(Excerpts from a dataset)
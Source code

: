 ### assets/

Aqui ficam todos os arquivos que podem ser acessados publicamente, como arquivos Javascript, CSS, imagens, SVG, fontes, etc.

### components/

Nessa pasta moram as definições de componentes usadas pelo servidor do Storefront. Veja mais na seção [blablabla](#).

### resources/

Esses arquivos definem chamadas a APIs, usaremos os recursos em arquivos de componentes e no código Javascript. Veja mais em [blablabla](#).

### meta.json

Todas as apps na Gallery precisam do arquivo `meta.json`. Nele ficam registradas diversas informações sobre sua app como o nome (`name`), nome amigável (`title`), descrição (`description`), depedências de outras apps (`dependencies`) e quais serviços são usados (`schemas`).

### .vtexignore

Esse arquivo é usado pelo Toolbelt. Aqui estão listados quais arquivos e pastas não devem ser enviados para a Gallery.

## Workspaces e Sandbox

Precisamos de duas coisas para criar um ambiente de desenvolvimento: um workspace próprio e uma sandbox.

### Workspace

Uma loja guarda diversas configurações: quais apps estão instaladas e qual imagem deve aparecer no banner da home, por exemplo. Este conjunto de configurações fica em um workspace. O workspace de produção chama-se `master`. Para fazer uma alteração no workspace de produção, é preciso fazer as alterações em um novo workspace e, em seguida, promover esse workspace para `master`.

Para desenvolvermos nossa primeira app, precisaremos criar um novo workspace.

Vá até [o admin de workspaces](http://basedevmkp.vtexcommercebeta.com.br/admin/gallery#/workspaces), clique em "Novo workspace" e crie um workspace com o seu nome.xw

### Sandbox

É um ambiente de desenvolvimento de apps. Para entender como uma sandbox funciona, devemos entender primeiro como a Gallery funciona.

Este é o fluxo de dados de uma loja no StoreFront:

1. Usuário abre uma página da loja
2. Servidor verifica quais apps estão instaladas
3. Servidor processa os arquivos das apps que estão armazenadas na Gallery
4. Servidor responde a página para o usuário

ASSIGNMENT:
Gather each line in the data that holds the string "Este".

SOLUTION:
Uma loja guarda diversas configurações: quais apps estão instaladas e qual imagem deve aparecer no banner da home, por exemplo. Este conjunto de configurações fica em um workspace. O workspace de produção chama-se `master`. Para fazer uma alteração no workspace de produção, é preciso fazer as alterações em um novo workspace e, em seguida, promover esse workspace para `master`.
Este é o fluxo de dados de uma loja no StoreFront:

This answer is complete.